- Native to: Papua New Guinea
- Region: Central Province
- Native speakers: 2000 (2018)
- Language family: Trans–New Guinea ManubaranDoromu; ;
- Dialects: Doromu; Koki;

Language codes
- ISO 639-3: kqc
- Glottolog: doro1266

= Doromu language =

Manubaran language of Papua New Guinea

Doromu, or Doromu-Koki, is a Manubaran language spoken in the Papuan Peninsula in Papua New Guinea. Doromu has about 1,500 native speakers with half of them living in the capital, Port Moresby.
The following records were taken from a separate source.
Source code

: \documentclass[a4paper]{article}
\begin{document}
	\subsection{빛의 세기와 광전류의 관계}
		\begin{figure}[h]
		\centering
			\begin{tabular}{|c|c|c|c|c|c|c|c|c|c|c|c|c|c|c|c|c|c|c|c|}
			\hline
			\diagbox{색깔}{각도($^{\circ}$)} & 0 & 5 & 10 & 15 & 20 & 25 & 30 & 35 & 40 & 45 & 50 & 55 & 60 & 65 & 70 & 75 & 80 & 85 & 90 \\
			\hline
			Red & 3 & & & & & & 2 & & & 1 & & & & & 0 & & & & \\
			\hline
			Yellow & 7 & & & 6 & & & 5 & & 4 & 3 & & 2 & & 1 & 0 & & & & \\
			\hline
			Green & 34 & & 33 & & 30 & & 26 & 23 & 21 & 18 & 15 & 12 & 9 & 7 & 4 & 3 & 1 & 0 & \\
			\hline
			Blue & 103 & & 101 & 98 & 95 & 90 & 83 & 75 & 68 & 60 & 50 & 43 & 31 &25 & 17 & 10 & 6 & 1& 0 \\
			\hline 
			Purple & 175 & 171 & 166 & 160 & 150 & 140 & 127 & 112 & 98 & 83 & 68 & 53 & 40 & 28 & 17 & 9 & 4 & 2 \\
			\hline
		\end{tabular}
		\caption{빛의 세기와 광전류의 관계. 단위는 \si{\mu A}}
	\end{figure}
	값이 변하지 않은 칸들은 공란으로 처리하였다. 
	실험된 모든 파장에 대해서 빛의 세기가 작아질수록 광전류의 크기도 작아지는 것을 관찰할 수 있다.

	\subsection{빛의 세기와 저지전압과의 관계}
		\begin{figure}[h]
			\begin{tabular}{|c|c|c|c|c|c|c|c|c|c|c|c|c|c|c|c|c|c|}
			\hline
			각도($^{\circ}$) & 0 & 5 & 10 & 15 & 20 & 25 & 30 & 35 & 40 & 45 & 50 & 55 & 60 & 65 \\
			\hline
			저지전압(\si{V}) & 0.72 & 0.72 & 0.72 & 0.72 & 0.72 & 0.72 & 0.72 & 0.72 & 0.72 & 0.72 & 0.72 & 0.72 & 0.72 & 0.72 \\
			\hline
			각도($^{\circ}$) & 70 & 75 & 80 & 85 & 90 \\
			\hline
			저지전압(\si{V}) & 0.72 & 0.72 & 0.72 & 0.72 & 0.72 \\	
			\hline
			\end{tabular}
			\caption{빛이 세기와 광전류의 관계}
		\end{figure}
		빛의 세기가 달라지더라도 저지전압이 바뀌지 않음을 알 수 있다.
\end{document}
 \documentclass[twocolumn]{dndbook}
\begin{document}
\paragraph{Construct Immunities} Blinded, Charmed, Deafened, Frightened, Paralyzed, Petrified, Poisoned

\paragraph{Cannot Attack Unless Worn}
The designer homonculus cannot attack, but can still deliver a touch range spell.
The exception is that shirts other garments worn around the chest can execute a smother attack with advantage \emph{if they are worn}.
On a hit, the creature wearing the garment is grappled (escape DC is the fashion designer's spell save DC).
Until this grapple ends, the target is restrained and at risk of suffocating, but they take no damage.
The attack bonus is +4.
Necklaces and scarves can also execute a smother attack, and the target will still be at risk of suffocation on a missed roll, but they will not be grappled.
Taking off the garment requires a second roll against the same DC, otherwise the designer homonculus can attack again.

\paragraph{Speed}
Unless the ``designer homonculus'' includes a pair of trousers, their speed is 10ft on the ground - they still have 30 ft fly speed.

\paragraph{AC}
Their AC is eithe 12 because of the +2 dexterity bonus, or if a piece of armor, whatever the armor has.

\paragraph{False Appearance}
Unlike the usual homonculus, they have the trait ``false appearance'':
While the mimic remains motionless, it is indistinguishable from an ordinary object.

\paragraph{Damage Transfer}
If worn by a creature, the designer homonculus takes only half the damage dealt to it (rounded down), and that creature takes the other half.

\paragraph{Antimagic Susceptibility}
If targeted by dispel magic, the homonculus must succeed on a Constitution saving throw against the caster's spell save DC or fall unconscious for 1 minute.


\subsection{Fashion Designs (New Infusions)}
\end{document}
It has three varieties: Koki, Kokila and Koriko.

== Phonology ==

Doromu has 17 phonemes: 12 are consonants and 5 are vowels.

=== Consonants ===
Below is a chart of Doromu consonants.

|  | Labial | Coronal | Velar |
|---|---|---|---|
| Stop | b | tʰ d | kʰ q g |
| Nasal | m | n |  |
| Fricative | f β | s |  |
| Tap |  | ɾ |  |
| Approximant |  | j |  |

=== Vowels ===
Below is a chart of Doromu vowels.

|  | Front | Back |
|---|---|---|
| High | i | u |
| Mid | ɛ [ɛ] [e] | o |
| Low |  | a |

== Orthography ==

From March 18 to March 25 of 2002 in Kasonomu village the current orthography was developed during the Doromu Alphabet Design Workshop. The orthography developed from this workshop were discussed with various areas in the language group and were agreed upon. One problem was how borrowed words with letters not contained in the Doromu orthography would be dealt with. The proposed solution from the native speakers was to spell the loan words as they are spelled in their original language.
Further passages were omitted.